» Your task:
In the records below, find each line containing the word "application" and copy it.

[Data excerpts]

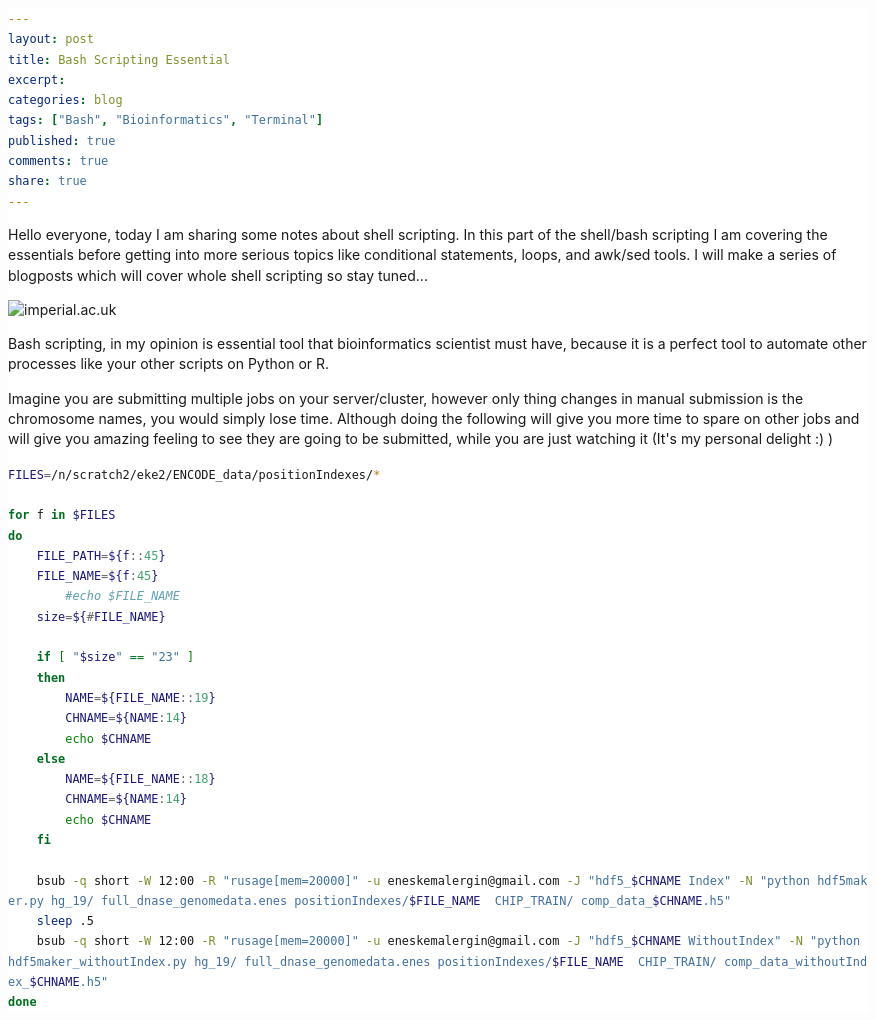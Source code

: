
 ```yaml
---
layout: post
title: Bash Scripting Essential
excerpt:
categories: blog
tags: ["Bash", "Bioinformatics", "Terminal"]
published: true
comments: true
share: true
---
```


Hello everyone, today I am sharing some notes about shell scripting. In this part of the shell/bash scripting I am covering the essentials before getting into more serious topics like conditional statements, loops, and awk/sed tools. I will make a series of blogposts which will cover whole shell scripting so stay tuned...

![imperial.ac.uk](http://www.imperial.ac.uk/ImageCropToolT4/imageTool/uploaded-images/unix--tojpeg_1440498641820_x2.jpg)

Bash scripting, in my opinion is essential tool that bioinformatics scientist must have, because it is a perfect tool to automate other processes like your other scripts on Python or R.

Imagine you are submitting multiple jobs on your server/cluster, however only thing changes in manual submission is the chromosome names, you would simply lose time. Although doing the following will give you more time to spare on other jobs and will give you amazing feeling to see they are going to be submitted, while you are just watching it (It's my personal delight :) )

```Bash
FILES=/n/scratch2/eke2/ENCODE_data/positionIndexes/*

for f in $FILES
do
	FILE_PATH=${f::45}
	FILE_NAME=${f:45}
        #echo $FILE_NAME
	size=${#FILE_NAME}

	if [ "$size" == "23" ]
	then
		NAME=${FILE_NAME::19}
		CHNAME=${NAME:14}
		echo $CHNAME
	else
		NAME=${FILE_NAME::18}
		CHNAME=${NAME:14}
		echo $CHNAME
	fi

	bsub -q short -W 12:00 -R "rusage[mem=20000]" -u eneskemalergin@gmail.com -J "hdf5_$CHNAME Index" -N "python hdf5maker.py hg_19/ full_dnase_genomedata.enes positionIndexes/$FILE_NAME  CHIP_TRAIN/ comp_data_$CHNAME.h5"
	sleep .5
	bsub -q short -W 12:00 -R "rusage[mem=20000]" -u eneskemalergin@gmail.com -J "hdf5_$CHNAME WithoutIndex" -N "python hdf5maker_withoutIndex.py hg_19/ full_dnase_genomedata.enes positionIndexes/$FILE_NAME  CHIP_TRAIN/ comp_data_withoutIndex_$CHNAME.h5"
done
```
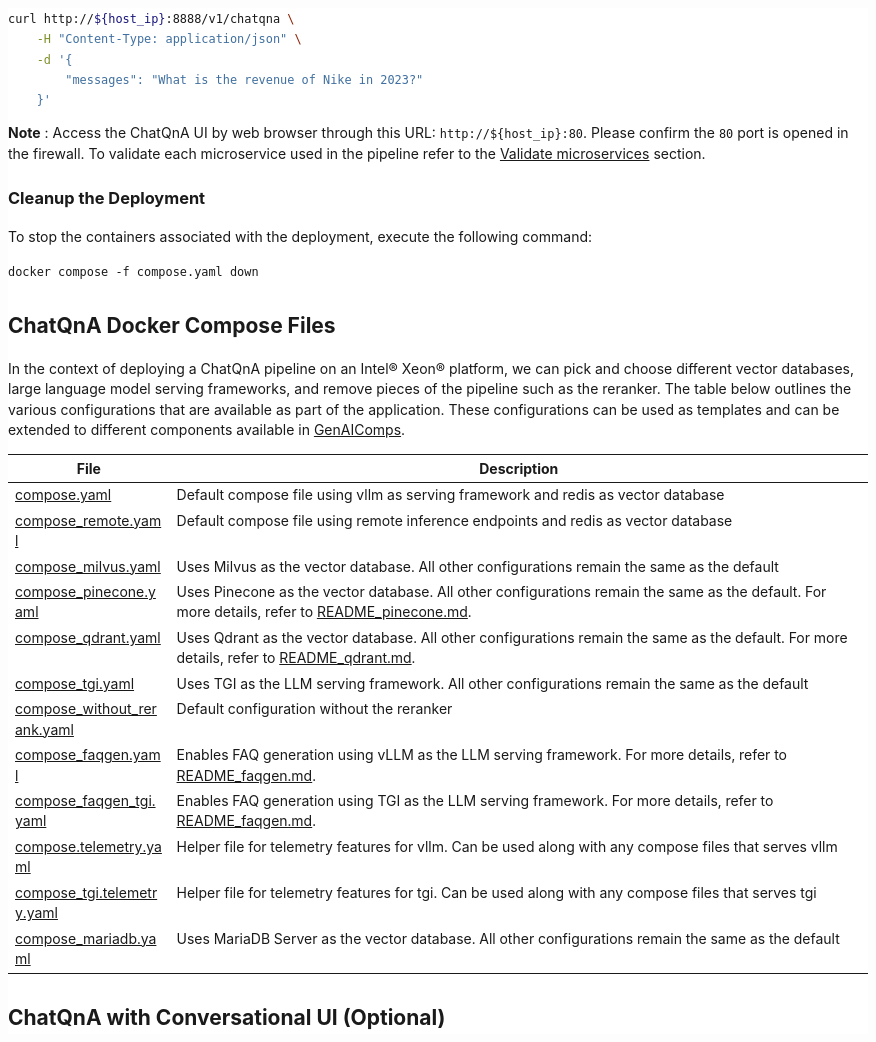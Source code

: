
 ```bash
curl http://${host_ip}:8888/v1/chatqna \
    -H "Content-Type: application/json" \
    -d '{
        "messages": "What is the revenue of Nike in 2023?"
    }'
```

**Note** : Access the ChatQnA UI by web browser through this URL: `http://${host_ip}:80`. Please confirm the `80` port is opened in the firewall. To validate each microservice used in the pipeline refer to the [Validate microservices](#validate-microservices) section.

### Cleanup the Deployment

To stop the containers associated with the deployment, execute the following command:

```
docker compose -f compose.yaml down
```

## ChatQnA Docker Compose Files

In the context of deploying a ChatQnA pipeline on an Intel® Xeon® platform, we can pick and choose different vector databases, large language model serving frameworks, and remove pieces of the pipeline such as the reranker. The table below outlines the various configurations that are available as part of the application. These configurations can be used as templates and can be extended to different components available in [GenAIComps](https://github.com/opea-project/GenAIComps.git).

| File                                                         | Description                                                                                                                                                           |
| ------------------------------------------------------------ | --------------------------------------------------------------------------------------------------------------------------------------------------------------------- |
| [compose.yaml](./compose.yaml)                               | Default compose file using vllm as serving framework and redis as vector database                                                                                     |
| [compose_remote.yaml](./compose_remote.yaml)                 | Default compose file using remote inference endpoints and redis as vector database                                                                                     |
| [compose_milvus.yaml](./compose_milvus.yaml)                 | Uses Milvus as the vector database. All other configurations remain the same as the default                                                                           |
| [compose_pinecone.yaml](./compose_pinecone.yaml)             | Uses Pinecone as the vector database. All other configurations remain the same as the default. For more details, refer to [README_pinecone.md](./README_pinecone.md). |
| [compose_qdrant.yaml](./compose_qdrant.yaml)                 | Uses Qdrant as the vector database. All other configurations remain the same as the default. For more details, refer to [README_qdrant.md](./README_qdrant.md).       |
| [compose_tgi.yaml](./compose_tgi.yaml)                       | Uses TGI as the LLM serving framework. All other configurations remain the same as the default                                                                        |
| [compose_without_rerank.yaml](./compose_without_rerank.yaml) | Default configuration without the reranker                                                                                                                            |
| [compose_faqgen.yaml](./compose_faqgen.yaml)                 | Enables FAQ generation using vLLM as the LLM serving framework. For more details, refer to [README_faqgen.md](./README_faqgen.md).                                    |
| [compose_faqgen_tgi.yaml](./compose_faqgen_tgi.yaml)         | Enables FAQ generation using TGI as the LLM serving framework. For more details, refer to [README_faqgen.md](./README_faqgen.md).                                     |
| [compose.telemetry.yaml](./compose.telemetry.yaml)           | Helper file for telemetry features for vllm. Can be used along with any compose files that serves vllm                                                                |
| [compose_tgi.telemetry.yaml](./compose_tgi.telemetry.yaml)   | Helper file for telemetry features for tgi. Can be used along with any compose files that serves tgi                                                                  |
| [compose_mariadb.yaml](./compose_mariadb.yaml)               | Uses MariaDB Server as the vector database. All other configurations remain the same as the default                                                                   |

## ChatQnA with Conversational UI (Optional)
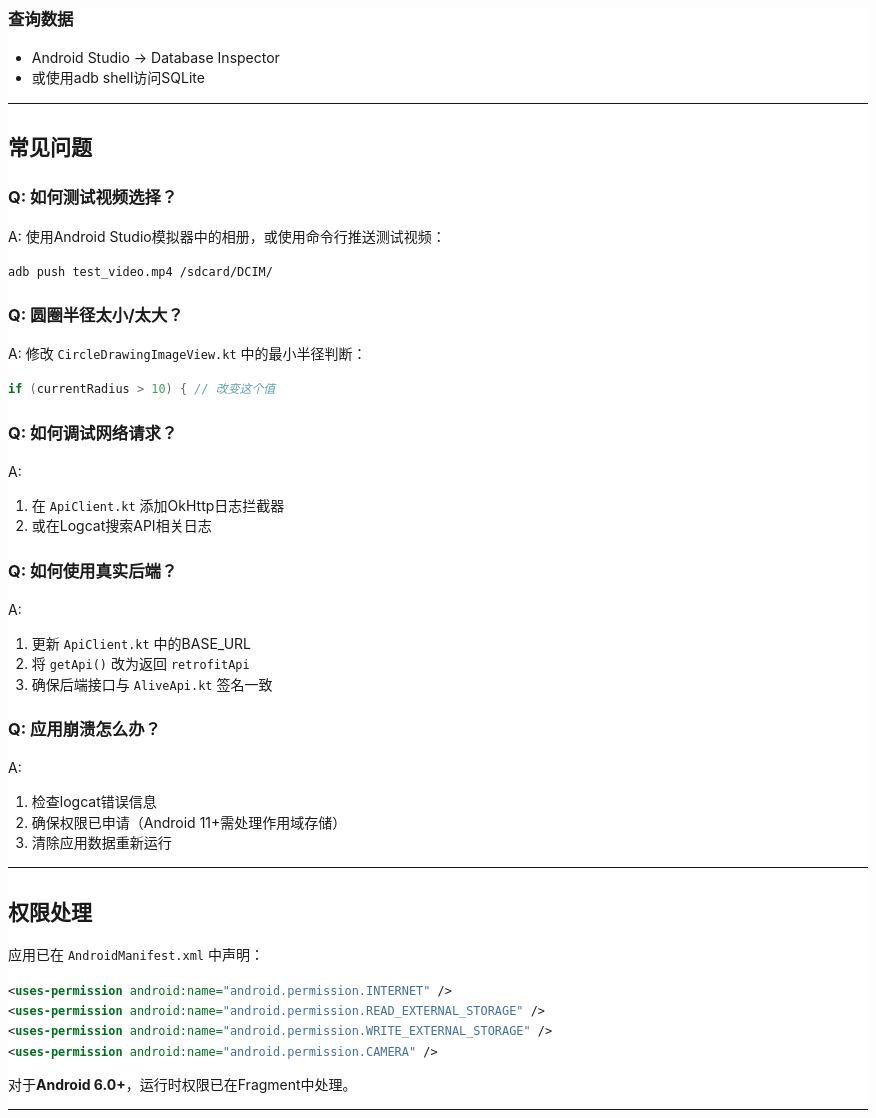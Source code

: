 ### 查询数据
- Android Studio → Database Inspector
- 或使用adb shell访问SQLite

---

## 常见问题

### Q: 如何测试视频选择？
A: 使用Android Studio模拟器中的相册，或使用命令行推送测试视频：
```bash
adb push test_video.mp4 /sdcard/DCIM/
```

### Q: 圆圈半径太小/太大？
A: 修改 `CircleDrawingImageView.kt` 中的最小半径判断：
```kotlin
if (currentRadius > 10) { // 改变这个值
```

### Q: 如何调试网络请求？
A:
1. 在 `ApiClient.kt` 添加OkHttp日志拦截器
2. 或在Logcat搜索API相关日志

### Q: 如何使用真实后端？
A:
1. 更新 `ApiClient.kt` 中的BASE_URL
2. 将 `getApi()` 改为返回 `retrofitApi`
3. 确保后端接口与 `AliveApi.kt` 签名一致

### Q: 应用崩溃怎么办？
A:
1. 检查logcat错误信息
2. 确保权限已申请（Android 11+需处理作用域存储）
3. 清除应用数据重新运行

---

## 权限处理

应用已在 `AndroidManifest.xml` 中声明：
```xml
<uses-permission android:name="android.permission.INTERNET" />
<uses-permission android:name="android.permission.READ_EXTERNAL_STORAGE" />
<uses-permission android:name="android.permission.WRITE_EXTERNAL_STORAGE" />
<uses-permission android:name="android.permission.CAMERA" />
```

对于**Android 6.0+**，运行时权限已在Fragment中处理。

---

» Written response:
    -H "Content-Type: application/json" \
In the context of deploying a ChatQnA pipeline on an Intel® Xeon® platform, we can pick and choose different vector databases, large language model serving frameworks, and remove pieces of the pipeline such as the reranker. The table below outlines the various configurations that are available as part of the application. These configurations can be used as templates and can be extended to different components available in [GenAIComps](https://github.com/opea-project/GenAIComps.git).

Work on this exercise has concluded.